Task brief:
Scan the records beneath this line for the line holding "of this License will not" and the line holding "Northern District of", then transcribe exactly those two and all lines between.

Recorded data:
================

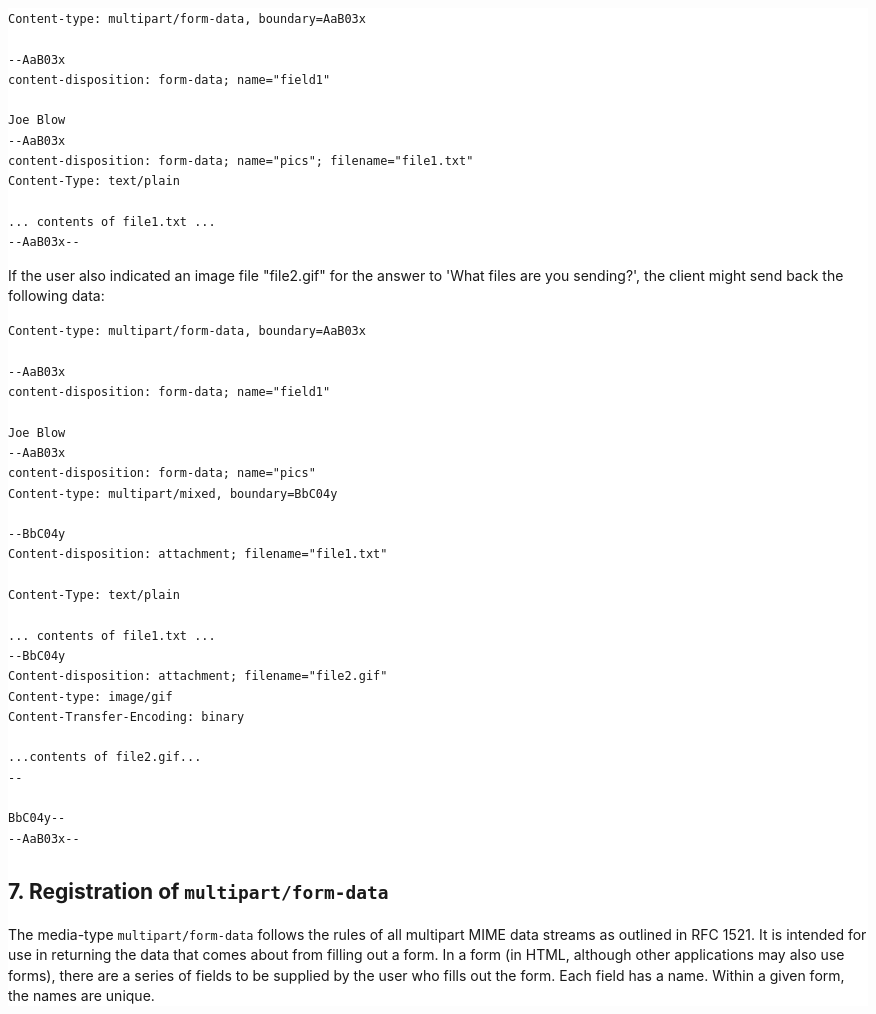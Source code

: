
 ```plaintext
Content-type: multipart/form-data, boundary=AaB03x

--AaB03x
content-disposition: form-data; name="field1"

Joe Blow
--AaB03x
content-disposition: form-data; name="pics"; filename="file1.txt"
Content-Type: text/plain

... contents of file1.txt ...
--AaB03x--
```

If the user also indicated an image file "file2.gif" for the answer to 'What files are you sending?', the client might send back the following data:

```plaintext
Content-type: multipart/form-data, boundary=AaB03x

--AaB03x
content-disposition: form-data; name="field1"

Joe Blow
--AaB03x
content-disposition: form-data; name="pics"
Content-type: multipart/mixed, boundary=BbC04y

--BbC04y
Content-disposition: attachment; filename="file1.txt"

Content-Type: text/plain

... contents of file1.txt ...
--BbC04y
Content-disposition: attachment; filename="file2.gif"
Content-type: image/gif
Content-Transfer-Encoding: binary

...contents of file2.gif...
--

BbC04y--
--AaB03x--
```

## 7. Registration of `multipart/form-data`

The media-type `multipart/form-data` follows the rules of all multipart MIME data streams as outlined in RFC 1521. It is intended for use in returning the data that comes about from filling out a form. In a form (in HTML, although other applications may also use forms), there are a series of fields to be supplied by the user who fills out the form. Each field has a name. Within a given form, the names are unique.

================

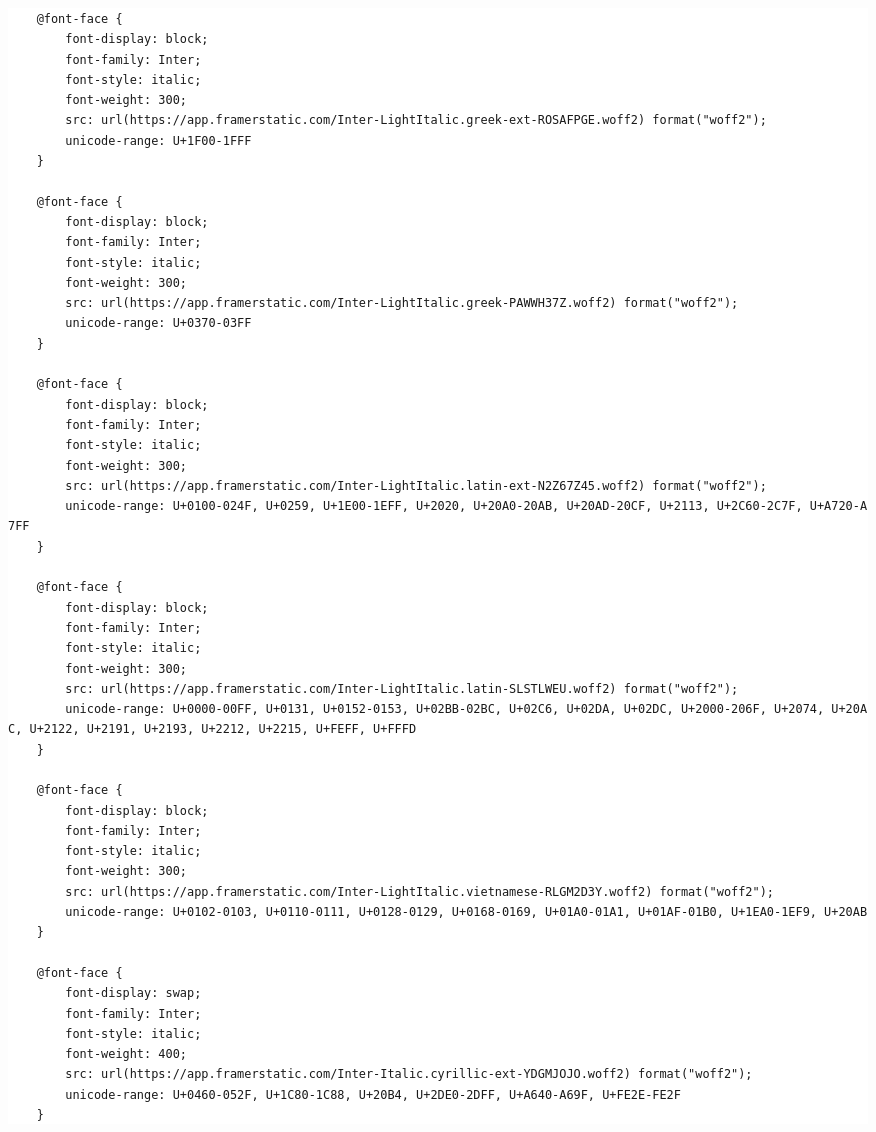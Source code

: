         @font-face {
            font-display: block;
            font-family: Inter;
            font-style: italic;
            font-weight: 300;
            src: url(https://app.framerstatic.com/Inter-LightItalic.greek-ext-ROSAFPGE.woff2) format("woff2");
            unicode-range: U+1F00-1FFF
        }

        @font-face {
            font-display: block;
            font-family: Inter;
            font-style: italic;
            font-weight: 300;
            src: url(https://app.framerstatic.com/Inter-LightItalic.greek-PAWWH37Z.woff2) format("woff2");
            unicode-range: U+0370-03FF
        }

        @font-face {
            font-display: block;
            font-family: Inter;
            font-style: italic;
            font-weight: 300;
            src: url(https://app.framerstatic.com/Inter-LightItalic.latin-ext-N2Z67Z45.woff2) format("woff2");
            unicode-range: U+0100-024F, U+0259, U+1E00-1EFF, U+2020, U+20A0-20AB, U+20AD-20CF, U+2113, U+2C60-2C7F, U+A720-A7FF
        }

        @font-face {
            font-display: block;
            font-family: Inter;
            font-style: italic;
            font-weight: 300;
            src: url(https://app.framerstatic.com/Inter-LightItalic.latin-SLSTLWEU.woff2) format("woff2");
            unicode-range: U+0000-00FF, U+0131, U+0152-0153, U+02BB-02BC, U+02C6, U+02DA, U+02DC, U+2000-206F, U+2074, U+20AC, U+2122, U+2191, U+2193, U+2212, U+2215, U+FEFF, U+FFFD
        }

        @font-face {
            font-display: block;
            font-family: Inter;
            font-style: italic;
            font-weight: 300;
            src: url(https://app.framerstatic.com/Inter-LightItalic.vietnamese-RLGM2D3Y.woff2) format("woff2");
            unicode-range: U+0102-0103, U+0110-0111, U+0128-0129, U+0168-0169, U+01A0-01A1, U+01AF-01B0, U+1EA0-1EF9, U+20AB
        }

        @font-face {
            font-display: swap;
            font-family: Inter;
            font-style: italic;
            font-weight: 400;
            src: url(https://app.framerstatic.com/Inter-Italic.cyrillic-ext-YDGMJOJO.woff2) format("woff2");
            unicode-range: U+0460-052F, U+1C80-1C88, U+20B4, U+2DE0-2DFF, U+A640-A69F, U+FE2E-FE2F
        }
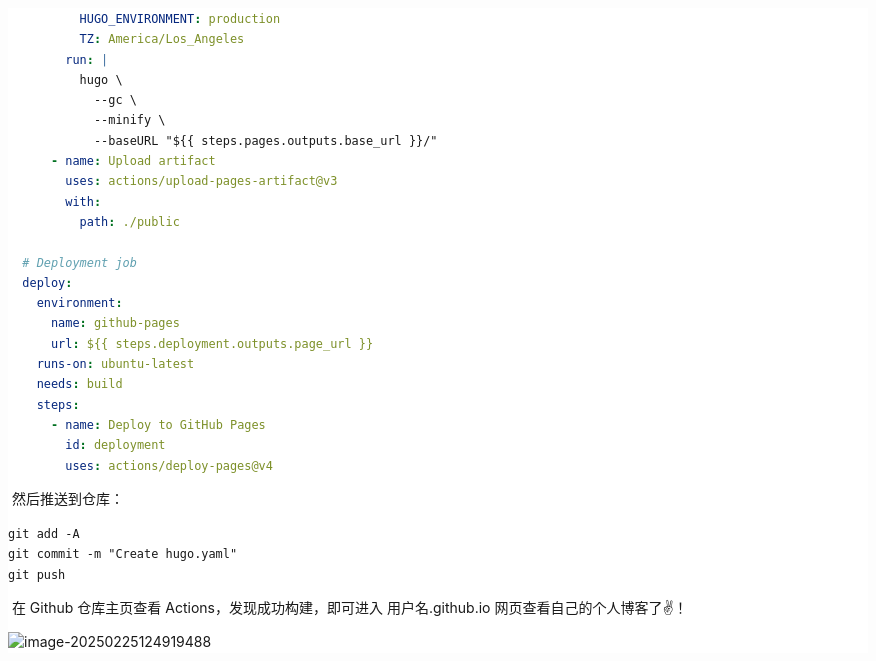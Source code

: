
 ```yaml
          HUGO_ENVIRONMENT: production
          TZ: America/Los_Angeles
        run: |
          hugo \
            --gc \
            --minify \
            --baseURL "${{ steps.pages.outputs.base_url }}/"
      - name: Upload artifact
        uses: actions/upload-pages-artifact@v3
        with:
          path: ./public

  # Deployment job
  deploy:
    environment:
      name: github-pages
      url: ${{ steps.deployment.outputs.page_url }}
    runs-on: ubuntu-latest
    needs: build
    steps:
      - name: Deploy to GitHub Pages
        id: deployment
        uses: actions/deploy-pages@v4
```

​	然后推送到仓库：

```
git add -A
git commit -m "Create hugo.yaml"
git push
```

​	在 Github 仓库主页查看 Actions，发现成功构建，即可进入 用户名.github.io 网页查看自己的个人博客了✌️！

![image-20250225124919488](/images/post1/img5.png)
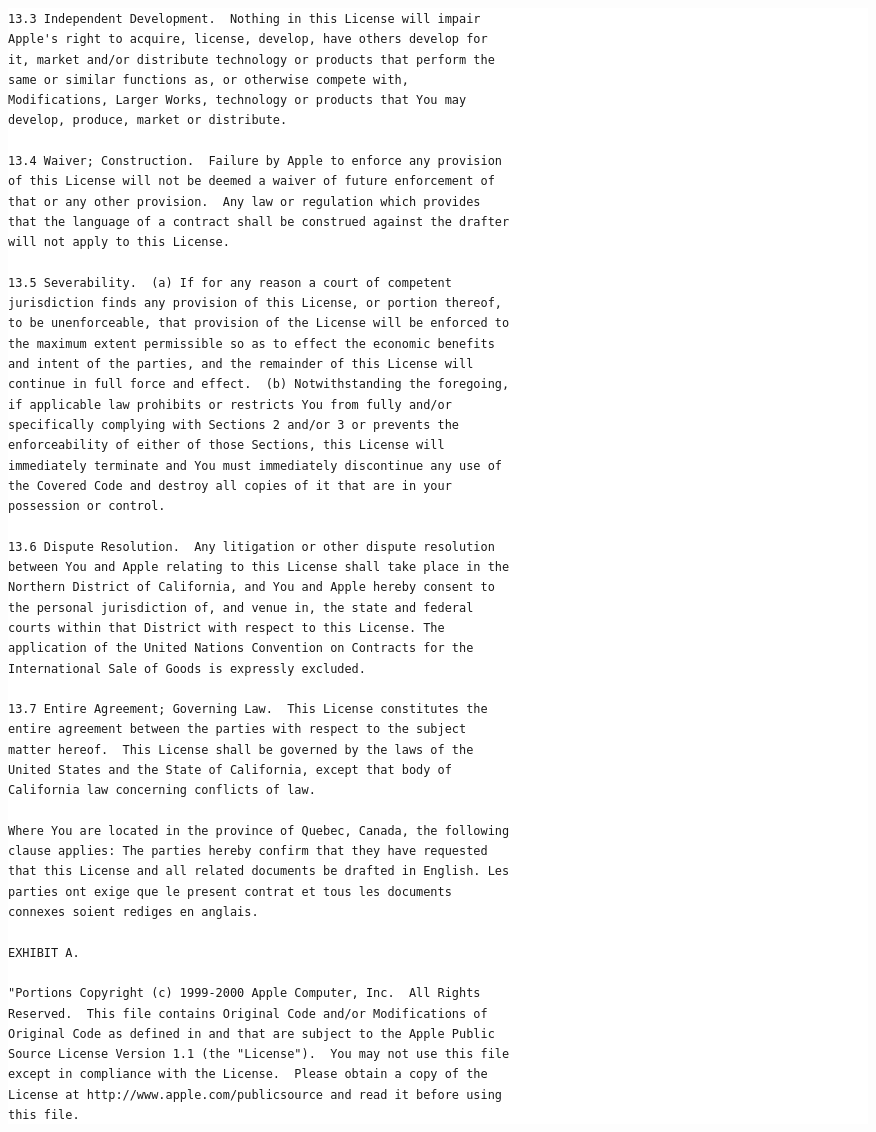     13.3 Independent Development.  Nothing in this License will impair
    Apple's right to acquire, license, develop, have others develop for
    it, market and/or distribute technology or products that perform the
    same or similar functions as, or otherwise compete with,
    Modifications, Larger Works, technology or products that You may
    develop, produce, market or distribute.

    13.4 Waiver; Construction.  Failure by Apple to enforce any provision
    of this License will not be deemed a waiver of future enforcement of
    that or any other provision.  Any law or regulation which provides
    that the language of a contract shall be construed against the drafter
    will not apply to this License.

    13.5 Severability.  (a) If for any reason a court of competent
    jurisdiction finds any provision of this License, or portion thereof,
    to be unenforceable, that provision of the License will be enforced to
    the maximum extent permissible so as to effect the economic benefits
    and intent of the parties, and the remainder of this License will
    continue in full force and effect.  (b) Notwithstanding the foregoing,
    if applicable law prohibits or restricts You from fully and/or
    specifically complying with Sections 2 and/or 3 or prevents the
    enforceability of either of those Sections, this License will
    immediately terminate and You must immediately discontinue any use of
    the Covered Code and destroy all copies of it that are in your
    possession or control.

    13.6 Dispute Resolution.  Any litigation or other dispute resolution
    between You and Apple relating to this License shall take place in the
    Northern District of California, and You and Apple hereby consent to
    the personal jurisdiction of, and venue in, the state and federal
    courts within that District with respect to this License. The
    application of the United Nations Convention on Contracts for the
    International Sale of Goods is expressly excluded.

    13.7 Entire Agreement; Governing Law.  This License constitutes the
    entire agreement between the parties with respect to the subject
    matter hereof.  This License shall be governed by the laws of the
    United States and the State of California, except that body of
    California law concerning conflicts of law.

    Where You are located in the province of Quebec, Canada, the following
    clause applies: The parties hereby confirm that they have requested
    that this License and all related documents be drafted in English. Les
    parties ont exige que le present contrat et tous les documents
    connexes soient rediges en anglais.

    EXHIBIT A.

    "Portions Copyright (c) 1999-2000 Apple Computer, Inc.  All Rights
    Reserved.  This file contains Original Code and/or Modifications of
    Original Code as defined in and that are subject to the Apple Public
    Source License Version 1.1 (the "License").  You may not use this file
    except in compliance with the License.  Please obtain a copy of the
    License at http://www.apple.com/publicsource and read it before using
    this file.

================

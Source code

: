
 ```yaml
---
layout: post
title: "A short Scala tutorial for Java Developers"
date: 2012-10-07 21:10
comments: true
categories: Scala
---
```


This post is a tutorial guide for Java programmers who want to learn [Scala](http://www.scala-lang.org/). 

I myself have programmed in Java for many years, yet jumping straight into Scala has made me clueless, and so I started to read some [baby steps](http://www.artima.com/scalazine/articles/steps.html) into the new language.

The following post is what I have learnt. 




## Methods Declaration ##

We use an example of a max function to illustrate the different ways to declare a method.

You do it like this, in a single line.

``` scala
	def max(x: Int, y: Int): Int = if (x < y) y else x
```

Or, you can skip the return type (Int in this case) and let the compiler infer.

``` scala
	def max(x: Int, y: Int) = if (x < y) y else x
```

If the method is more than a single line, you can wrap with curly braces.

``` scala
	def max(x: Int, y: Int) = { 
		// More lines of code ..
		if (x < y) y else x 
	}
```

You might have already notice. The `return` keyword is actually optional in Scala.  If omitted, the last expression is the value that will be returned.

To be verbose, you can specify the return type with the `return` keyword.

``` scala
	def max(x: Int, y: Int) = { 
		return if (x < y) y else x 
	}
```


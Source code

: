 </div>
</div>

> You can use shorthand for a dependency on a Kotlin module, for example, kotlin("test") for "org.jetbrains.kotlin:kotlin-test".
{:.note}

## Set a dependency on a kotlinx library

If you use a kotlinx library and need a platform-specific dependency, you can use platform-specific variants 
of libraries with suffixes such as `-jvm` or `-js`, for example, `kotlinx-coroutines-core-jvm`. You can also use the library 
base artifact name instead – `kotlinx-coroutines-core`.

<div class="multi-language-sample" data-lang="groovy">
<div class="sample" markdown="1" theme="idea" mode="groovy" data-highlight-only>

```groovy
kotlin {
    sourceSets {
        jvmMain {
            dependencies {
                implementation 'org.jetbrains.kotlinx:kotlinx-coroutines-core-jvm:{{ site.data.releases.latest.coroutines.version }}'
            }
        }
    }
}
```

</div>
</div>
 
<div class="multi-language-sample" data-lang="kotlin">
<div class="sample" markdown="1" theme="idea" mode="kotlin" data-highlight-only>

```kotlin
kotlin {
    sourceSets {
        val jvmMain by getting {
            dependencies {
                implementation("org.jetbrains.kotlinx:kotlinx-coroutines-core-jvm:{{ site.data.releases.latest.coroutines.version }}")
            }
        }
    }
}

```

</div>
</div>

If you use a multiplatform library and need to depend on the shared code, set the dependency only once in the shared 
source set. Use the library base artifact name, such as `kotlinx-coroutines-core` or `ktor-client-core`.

================

Exercise result:
    of this License will not be deemed a waiver of future enforcement of
    that or any other provision.  Any law or regulation which provides
    that the language of a contract shall be construed against the drafter
    will not apply to this License.

    13.5 Severability.  (a) If for any reason a court of competent
    jurisdiction finds any provision of this License, or portion thereof,
    to be unenforceable, that provision of the License will be enforced to
    the maximum extent permissible so as to effect the economic benefits
    and intent of the parties, and the remainder of this License will
    continue in full force and effect.  (b) Notwithstanding the foregoing,
    if applicable law prohibits or restricts You from fully and/or
    specifically complying with Sections 2 and/or 3 or prevents the
    enforceability of either of those Sections, this License will
    immediately terminate and You must immediately discontinue any use of
    the Covered Code and destroy all copies of it that are in your
    possession or control.

    13.6 Dispute Resolution.  Any litigation or other dispute resolution
    between You and Apple relating to this License shall take place in the
    Northern District of California, and You and Apple hereby consent to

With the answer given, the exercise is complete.